Sorry to say, but your reading is flawed or at least not based in Kantian thought, as it is contrary to his intentions. The difference ad infinitum and ad indefinitum is introduced in the context of discussing causal chains. He clearly writes later:

It is entirely otherwise with the problem how far does the regress extend when it ascends from the given conditioned to its conditions in the series: whether I can say here that there is a regress to infinity or only a regress extending indeterminately far (in indefinitum), and whether from human beings now living I can ascend to infinity in the series of their ancestors, or whether it can be said only that as far as I have gone back, there has never been an empirical ground for holding the series to be bounded anywhere, so that for every forefather I am justified in seeking, and at the same time bound to seek, still further for his ancestors, though not to presuppose them?
To this I say: If the whole was given in empirical intuition, then the regress in the series of its inner conditions goes to infinity. But if only one member of the series is given, from which the regress to an absolute totality is first of all to proceed, then only an indeterminate kind of regress (in indefinitum) takes place. Thus of the division of matter (of a body) that is given within certain boundaries, it must be said that it goes to infinity. For this matter is given in empirical intuition as a whole, and consequently with all its possible parts.
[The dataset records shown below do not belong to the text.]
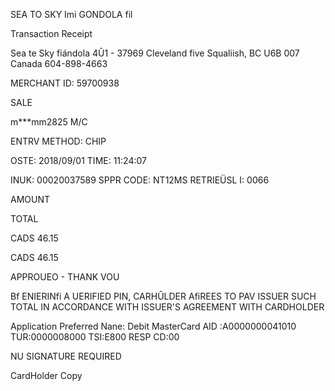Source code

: SEA TO SKY Imi
GONDOLA fil

Transaction Receipt

Sea te Sky fiándola
4Û1  -  37969 Cleveland five
Squaliish, BC
U6B 007 Canada
604-898-4663

MERCHANT  ID: 59700938

SALE

m***mm2825
M/C

ENTRV METHOD: CHIP

OSTE: 2018/09/01  TIME: 11:24:07

INUK: 00020037589  SPPR CODE: NT12MS
RETRIEÜSL I: 0066

AMOUNT

TOTAL

CADS 46.15

CADS 46.15

APPROUEO - THANK VOU

Bf ENIERINfi A  UERIFIED PIN, CARHÛLDER
AfiREES TO PAV ISSUER SUCH TOTAL IN
ACCORDANCE WITH ISSUER'S AGREEMENT WITH
CARDHOLDER

Application Preferred Nane:
Debit MasterCard
AID :A0000000041010
TUR:0000008000
TSI:E800
RESP CD:00

NU SIGNATURE REQUIRED

CardHolder Copy

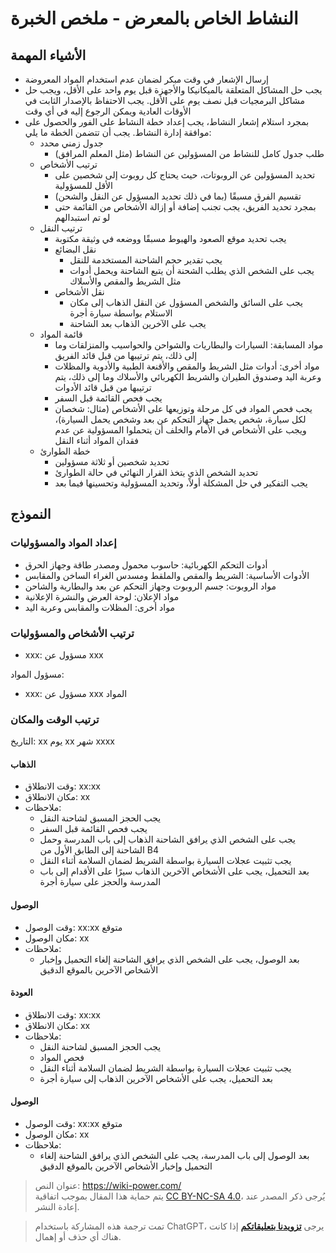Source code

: # النشاط الخاص بالمعرض - ملخص الخبرة

## الأشياء المهمة

- إرسال الإشعار في وقت مبكر لضمان عدم استخدام المواد المعروضة
- يجب حل المشاكل المتعلقة بالميكانيكا والأجهزة قبل يوم واحد على الأقل، ويجب حل مشاكل البرمجيات قبل نصف يوم على الأقل. يجب الاحتفاظ بالإصدار الثابت في الأوقات العادية ويمكن الرجوع إليه في أي وقت
- بمجرد استلام إشعار النشاط، يجب إعداد خطة النشاط على الفور والحصول على موافقة إدارة النشاط. يجب أن تتضمن الخطة ما يلي:
  - جدول زمني محدد
    - طلب جدول كامل للنشاط من المسؤولين عن النشاط (مثل المعلم المرافق)
  - ترتيب الأشخاص
    - تحديد المسؤولين عن الروبوتات، حيث يحتاج كل روبوت إلى شخصين على الأقل للمسؤولية
    - تقسيم الفرق مسبقًا (بما في ذلك تحديد المسؤول عن النقل والشحن)
    - بمجرد تحديد الفريق، يجب تجنب إضافة أو إزالة الأشخاص من القائمة حتى لو تم استبدالهم
  - ترتيب النقل
    - يجب تحديد موقع الصعود والهبوط مسبقًا ووضعه في وثيقة مكتوبة
    - نقل البضائع
      - يجب تقدير حجم الشاحنة المستخدمة للنقل
      - يجب على الشخص الذي يطلب الشحنة أن يتبع الشاحنة ويحمل أدوات مثل الشريط والمقص والأسلاك
    - نقل الأشخاص
      - يجب على السائق والشخص المسؤول عن النقل الذهاب إلى مكان الاستلام بواسطة سيارة أجرة
      - يجب على الآخرين الذهاب بعد الشاحنة
  - قائمة المواد
    - مواد المسابقة: السيارات والبطاريات والشواحن والحواسيب والمنزلقات وما إلى ذلك، يتم ترتيبها من قبل قائد الفريق
    - مواد أخرى: أدوات مثل الشريط والمقص والأقنعة الطبية والأدوية والمظلات وعربة اليد وصندوق الطيران والشريط الكهربائي والأسلاك وما إلى ذلك، يتم ترتيبها من قبل قائد الأدوات
    - يجب فحص القائمة قبل السفر
    - يجب فحص المواد في كل مرحلة وتوزيعها على الأشخاص (مثال: شخصان لكل سيارة، شخص يحمل جهاز التحكم عن بعد وشخص يحمل السيارة)، ويجب على الأشخاص في الأمام والخلف أن يتحملوا المسؤولية عن عدم فقدان المواد أثناء النقل
  - خطة الطوارئ
    - تحديد شخصين أو ثلاثة مسؤولين
    - تحديد الشخص الذي يتخذ القرار النهائي في حالة الطوارئ
    - يجب التفكير في حل المشكلة أولاً، وتحديد المسؤولية وتحسينها فيما بعد

## النموذج

### إعداد المواد والمسؤوليات

- أدوات التحكم الكهربائية: حاسوب محمول ومصدر طاقة وجهاز الحرق
- الأدوات الأساسية: الشريط والمقص والملقط ومسدس الغراء الساخن والمقابس
- مواد الروبوت: جسم الروبوت وجهاز التحكم عن بعد والبطارية والشاحن
- مواد الإعلان: لوحة العرض والنشرة الإعلانية
- مواد أخرى: المظلات والمقابس وعربة اليد

### ترتيب الأشخاص والمسؤوليات

- xxx: مسؤول عن xxx

مسؤول المواد:

- xxx: مسؤول عن xxx المواد

### ترتيب الوقت والمكان

التاريخ: xx يوم xx شهر xxxx

#### الذهاب

- وقت الانطلاق: xx:xx
- مكان الانطلاق: xx
- ملاحظات:
  - يجب الحجز المسبق لشاحنة النقل
  - يجب فحص القائمة قبل السفر
  - يجب على الشخص الذي يرافق الشاحنة الذهاب إلى باب المدرسة وحمل الشاحنة إلى الطابق الأول من B4
  - يجب تثبيت عجلات السيارة بواسطة الشريط لضمان السلامة أثناء النقل
  - بعد التحميل، يجب على الأشخاص الآخرين الذهاب سيرًا على الأقدام إلى باب المدرسة والحجز على سيارة أجرة
#### الوصول

- وقت الوصول: xx:xx متوقع
- مكان الوصول: xx
- ملاحظات:
  - بعد الوصول، يجب على الشخص الذي يرافق الشاحنة إلغاء التحميل وإخبار الأشخاص الآخرين بالموقع الدقيق
#### العودة

- وقت الانطلاق: xx:xx
- مكان الانطلاق: xx
- ملاحظات:
  - يجب الحجز المسبق لشاحنة النقل
  - فحص المواد
  - يجب تثبيت عجلات السيارة بواسطة الشريط لضمان السلامة أثناء النقل
  - بعد التحميل، يجب على الأشخاص الآخرين الذهاب إلى سيارة أجرة
#### الوصول

- وقت الوصول: xx:xx متوقع
- مكان الوصول: xx
- ملاحظات:
  - بعد الوصول إلى باب المدرسة، يجب على الشخص الذي يرافق الشاحنة إلغاء التحميل وإخبار الأشخاص الآخرين بالموقع الدقيق

> عنوان النص: <https://wiki-power.com/>  
> يتم حماية هذا المقال بموجب اتفاقية [CC BY-NC-SA 4.0](https://creativecommons.org/licenses/by/4.0/deed.zh)، يُرجى ذكر المصدر عند إعادة النشر.

> تمت ترجمة هذه المشاركة باستخدام ChatGPT، يرجى [**تزويدنا بتعليقاتكم**](https://github.com/linyuxuanlin/Wiki_MkDocs/issues/new) إذا كانت هناك أي حذف أو إهمال.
Now since the condition of this whole is its part, and the condition of this part is a part made of parts, etc., and in this regress of decomposition an unconditioned (indivisible) member of this series of conditions is never encountered, not only is there nowhere an empirical ground to stop the division, but the further members of the continuing division are themselves empirically given prior to this ongoing division, i.e., the division goes to infinity. (A512|B540 f., bolded of complete sentence mine).
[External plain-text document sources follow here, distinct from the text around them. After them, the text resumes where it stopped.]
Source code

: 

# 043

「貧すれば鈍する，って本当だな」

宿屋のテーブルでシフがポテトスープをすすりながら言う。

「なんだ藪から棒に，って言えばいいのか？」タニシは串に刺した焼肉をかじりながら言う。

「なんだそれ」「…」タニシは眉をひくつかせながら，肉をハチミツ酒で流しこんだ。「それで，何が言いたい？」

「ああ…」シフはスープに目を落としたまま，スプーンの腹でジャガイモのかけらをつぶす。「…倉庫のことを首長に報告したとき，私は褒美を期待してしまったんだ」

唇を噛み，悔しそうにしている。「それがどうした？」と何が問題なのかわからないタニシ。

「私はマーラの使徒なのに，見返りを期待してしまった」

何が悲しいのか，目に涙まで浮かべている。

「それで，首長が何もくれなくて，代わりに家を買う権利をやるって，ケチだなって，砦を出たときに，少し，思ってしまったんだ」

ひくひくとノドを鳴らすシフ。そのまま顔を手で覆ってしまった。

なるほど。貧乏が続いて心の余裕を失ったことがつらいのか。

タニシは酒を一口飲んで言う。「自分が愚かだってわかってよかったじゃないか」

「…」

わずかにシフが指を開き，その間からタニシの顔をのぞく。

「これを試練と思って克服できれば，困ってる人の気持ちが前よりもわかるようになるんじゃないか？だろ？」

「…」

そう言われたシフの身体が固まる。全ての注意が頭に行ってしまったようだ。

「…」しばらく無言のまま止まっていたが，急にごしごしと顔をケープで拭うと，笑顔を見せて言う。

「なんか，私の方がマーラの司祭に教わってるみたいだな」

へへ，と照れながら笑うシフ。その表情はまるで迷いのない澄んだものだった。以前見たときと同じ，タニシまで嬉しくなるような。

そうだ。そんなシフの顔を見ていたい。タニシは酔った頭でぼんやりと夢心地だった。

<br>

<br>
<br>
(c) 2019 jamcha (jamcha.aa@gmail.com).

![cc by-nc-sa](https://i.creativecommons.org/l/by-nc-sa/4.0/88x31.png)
In other words: He uses the difference between ad infinitum and ad indefinitum exactly to contrast the infinite division of the totality of an object of matter (regress of decomposition as he calls it explicitly in A514|B542) with the indefinite regress of a causal chain of which we can possibly only encounter a limited number of members as empirical objects.

He repeatedly clarifies that speaking of empirical objects we can decompose them indefinitely and speaking of empirical causal chains we may theoretically be able go on indefinitely but always only have a causal chain in indefinitum available to intuition and should not say anything about them beyond that as this would be an illegitimate application of a mere rule of reason to objects themselves like monadists were doing.

The main reason why the decomposition has to be infinite is that we remain in the realm of experience here and decompose a given totality of a manifold of intuition that is infinitely richer than any sum of its empirical decompositions, therefore a totality of which we can therein find ever more parts "because no experience is bounding absolutely" (A514|B542 f.) You may notice that I use "bounding" instead of "bounded" like in Guyer's translation here. The reason is simple: His translation is wrong. Kant writes "weil keine Erfahrung absolut begrenzt", which is active and makes perfect sense as that is exactly the reason for why we can continue to search for further elements of a whole ad infinitum in this kind of decomposition.

This is also seemingly problematic when we think of the famous §77 of the Critique of the Power of Judgement where he plainout denies that we are even able to apprehend objects other than via its parts, unable to think their totality. This contradiction can only be lifted if we assume that there, he was not writing about objects of experience (empirische Vorstellungen) but objects themselves, which makes perfect sense if we consider the context and exact wording of both statements. Accordingly, this constitutes another argument in favour of my reading.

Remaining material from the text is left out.